_Task_.
Type out all the data below, word for word.

_Dataset excerpts_.

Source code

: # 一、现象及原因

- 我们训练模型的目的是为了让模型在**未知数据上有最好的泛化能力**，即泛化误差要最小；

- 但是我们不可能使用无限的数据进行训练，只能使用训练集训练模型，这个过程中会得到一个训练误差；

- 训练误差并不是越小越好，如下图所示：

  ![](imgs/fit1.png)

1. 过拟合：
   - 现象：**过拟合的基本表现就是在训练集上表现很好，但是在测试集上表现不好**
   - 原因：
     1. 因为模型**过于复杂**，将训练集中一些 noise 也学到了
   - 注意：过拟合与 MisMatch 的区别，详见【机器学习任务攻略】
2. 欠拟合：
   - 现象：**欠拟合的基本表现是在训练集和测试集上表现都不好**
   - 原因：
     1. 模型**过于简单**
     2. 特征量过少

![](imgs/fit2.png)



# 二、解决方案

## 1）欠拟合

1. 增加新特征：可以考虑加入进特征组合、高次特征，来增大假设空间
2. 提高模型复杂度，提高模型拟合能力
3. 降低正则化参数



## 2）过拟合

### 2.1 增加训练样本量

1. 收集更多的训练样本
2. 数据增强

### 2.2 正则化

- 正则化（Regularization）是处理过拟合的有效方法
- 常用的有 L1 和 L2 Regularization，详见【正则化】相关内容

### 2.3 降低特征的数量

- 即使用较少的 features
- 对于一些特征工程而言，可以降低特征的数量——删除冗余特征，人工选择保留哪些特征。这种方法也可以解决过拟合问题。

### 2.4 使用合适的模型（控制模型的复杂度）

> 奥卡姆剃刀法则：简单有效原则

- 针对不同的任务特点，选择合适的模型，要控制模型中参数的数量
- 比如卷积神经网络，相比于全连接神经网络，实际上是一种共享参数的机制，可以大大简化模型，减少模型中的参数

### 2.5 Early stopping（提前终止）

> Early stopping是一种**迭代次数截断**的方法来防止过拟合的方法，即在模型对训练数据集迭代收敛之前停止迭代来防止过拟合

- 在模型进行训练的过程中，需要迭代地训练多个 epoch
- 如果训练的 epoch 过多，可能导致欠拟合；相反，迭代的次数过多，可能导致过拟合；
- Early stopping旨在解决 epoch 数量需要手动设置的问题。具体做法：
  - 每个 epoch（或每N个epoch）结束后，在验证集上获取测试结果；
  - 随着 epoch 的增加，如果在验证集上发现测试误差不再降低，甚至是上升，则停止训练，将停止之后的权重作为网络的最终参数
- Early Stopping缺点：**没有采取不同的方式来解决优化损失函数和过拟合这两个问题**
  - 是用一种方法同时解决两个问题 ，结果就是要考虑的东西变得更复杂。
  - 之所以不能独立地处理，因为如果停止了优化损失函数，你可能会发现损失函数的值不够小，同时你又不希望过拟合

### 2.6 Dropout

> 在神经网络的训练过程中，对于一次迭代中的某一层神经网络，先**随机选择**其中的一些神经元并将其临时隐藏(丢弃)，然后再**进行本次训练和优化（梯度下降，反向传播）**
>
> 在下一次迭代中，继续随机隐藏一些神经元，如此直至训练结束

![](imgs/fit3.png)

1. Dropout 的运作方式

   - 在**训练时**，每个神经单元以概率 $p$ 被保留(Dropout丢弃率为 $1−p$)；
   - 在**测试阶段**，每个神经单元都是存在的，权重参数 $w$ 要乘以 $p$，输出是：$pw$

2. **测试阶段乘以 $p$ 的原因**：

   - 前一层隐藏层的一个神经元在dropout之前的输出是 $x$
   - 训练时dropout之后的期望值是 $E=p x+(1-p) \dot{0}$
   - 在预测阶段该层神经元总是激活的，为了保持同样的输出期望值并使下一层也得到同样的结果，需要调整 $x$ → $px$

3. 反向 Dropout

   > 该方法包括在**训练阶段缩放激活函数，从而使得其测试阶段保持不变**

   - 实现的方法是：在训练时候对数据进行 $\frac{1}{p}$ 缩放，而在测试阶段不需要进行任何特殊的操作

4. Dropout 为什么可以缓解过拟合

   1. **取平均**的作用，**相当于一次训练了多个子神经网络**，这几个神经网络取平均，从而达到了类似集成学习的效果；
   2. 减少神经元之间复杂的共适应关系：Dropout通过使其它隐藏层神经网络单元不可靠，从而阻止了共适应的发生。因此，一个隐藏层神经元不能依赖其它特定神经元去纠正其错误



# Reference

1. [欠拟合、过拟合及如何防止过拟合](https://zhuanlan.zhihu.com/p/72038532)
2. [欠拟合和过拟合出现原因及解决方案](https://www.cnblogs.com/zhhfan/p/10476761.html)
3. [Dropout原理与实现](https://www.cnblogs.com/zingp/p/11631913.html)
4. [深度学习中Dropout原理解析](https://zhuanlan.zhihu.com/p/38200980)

_Answer to the problem_.
Source code

: # 一、现象及原因

- 我们训练模型的目的是为了让模型在**未知数据上有最好的泛化能力**，即泛化误差要最小；

- 但是我们不可能使用无限的数据进行训练，只能使用训练集训练模型，这个过程中会得到一个训练误差；

- 训练误差并不是越小越好，如下图所示：

  ![](imgs/fit1.png)

1. 过拟合：
   - 现象：**过拟合的基本表现就是在训练集上表现很好，但是在测试集上表现不好**
   - 原因：
     1. 因为模型**过于复杂**，将训练集中一些 noise 也学到了
   - 注意：过拟合与 MisMatch 的区别，详见【机器学习任务攻略】
2. 欠拟合：
   - 现象：**欠拟合的基本表现是在训练集和测试集上表现都不好**
   - 原因：
     1. 模型**过于简单**
     2. 特征量过少

![](imgs/fit2.png)



# 二、解决方案

## 1）欠拟合

1. 增加新特征：可以考虑加入进特征组合、高次特征，来增大假设空间
2. 提高模型复杂度，提高模型拟合能力
3. 降低正则化参数



## 2）过拟合

### 2.1 增加训练样本量

1. 收集更多的训练样本
2. 数据增强

### 2.2 正则化

- 正则化（Regularization）是处理过拟合的有效方法
- 常用的有 L1 和 L2 Regularization，详见【正则化】相关内容

### 2.3 降低特征的数量

- 即使用较少的 features
- 对于一些特征工程而言，可以降低特征的数量——删除冗余特征，人工选择保留哪些特征。这种方法也可以解决过拟合问题。

### 2.4 使用合适的模型（控制模型的复杂度）

> 奥卡姆剃刀法则：简单有效原则

- 针对不同的任务特点，选择合适的模型，要控制模型中参数的数量
- 比如卷积神经网络，相比于全连接神经网络，实际上是一种共享参数的机制，可以大大简化模型，减少模型中的参数

### 2.5 Early stopping（提前终止）

> Early stopping是一种**迭代次数截断**的方法来防止过拟合的方法，即在模型对训练数据集迭代收敛之前停止迭代来防止过拟合

- 在模型进行训练的过程中，需要迭代地训练多个 epoch
- 如果训练的 epoch 过多，可能导致欠拟合；相反，迭代的次数过多，可能导致过拟合；
- Early stopping旨在解决 epoch 数量需要手动设置的问题。具体做法：
  - 每个 epoch（或每N个epoch）结束后，在验证集上获取测试结果；
  - 随着 epoch 的增加，如果在验证集上发现测试误差不再降低，甚至是上升，则停止训练，将停止之后的权重作为网络的最终参数
- Early Stopping缺点：**没有采取不同的方式来解决优化损失函数和过拟合这两个问题**
  - 是用一种方法同时解决两个问题 ，结果就是要考虑的东西变得更复杂。
  - 之所以不能独立地处理，因为如果停止了优化损失函数，你可能会发现损失函数的值不够小，同时你又不希望过拟合

### 2.6 Dropout

> 在神经网络的训练过程中，对于一次迭代中的某一层神经网络，先**随机选择**其中的一些神经元并将其临时隐藏(丢弃)，然后再**进行本次训练和优化（梯度下降，反向传播）**
>
> 在下一次迭代中，继续随机隐藏一些神经元，如此直至训练结束

![](imgs/fit3.png)

1. Dropout 的运作方式

   - 在**训练时**，每个神经单元以概率 $p$ 被保留(Dropout丢弃率为 $1−p$)；
   - 在**测试阶段**，每个神经单元都是存在的，权重参数 $w$ 要乘以 $p$，输出是：$pw$

2. **测试阶段乘以 $p$ 的原因**：

   - 前一层隐藏层的一个神经元在dropout之前的输出是 $x$
   - 训练时dropout之后的期望值是 $E=p x+(1-p) \dot{0}$
   - 在预测阶段该层神经元总是激活的，为了保持同样的输出期望值并使下一层也得到同样的结果，需要调整 $x$ → $px$

3. 反向 Dropout

   > 该方法包括在**训练阶段缩放激活函数，从而使得其测试阶段保持不变**

   - 实现的方法是：在训练时候对数据进行 $\frac{1}{p}$ 缩放，而在测试阶段不需要进行任何特殊的操作

4. Dropout 为什么可以缓解过拟合

   1. **取平均**的作用，**相当于一次训练了多个子神经网络**，这几个神经网络取平均，从而达到了类似集成学习的效果；
   2. 减少神经元之间复杂的共适应关系：Dropout通过使其它隐藏层神经网络单元不可靠，从而阻止了共适应的发生。因此，一个隐藏层神经元不能依赖其它特定神经元去纠正其错误



# Reference

1. [欠拟合、过拟合及如何防止过拟合](https://zhuanlan.zhihu.com/p/72038532)
2. [欠拟合和过拟合出现原因及解决方案](https://www.cnblogs.com/zhhfan/p/10476761.html)
3. [Dropout原理与实现](https://www.cnblogs.com/zingp/p/11631913.html)
4. [深度学习中Dropout原理解析](https://zhuanlan.zhihu.com/p/38200980)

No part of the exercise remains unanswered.